Of all the coaches I had in my career, the one this experience brings to mind most is Mike Bland, a 20-something who coached us when we were maybe 12 to 14. I keep thinking how much of a pain we must have been for him to handle all by himself, how remarkable it was that he had us as disciplined as we were, how he probably did a lot more babysitting than I was even conscious of, and how calm he seemed through it all.

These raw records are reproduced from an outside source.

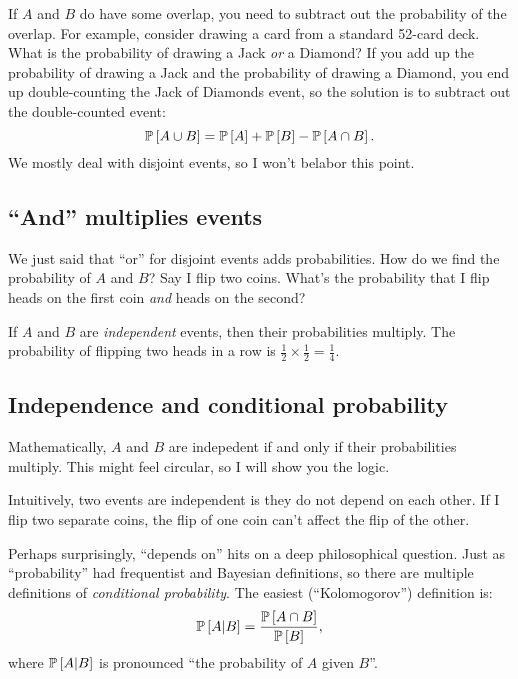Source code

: If $A$ and $B$ do have some overlap, you need to subtract out the probability
of the overlap. For example, consider drawing a card
from a standard 52-card deck. What is the probability of drawing a Jack \emph{or} a
Diamond? If you add up the probability of drawing a Jack and the probability
of drawing a Diamond, you end up double-counting the Jack of Diamonds event,
so the solution is to subtract out the double-counted event:
$$
\mathbb{P}\left[{A \cup B}\right] = \mathbb{P}\left[{A}\right] + \mathbb{P}\left[{B}\right] - \mathbb{P}\left[{A \cap B}\right].
$$
We mostly deal with disjoint events, so I won't belabor this point.

\subsection{``And'' multiplies events}

We just said that ``or'' for disjoint events adds probabilities. How do we
find the probability of $A$ and $B$? Say I flip two coins. What's the
probability that I flip heads on the first coin \emph{and} heads on the second?

If $A$ and $B$ are \emph{independent} events, then their probabilities
multiply. The probability of flipping two heads in a row is $\tfrac{1}{2} \times
\tfrac{1}{2} = \tfrac{1}{4}$.

\subsection{Independence and conditional probability}

Mathematically, $A$ and $B$ are indepedent if and only if their probabilities
multiply. This might feel circular, so I will show you the logic.

Intuitively, two events are independent is they do not depend on each other. If
I flip two separate coins, the flip of one coin can't affect the flip of the
other.

Perhaps surprisingly, ``depends on'' hits on a deep philosophical question.
Just as ``probability'' had frequentist and Bayesian definitions, so there are
multiple definitions of \emph{conditional probability}. The easiest
(``Kolomogorov'') definition is:
\begin{equation*}
\mathbb{P}\left[{A | B}\right] = \frac{\mathbb{P}\left[{A \cap B}\right]}{\mathbb{P}\left[{B}\right]},
\end{equation*}
where $\mathbb{P}\left[{A | B}\right]$ is pronounced ``the probability of $A$ given $B$''.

There is an organization based in the UK called Football Action which has contacted MS recently about collaborating to bring soccer to Ahmedabad in a big way. They want to fly out, build a legit pitch in the community, hand out equipment and balls, and conduct coaching sessions with the kids all with the aim of spreading the beautiful game and using football as a means of education. It's a great initiative, and we are excited to explore working together. First step is building a critical mass of local interest in the game from kids and coaches, which is work done one practice at a time.


  1. Show the kids this:

    A friend who is into cricket as you are to soccer was distraught when he read this article about the detriments of cricket (but you'll find it amusing!):

    It's grrreat that you're passing on something you love, what was once passed onto you.. the cycle will continue :)

  2. Hats OFF! Manav Sadhna kids are a lovely bunch and they deserve this exposure. I am glad someone has taken time out.

    Unfortunately althought cricket is a religion in India, sport for some reason has never been on the top of people's lists.

    All the best!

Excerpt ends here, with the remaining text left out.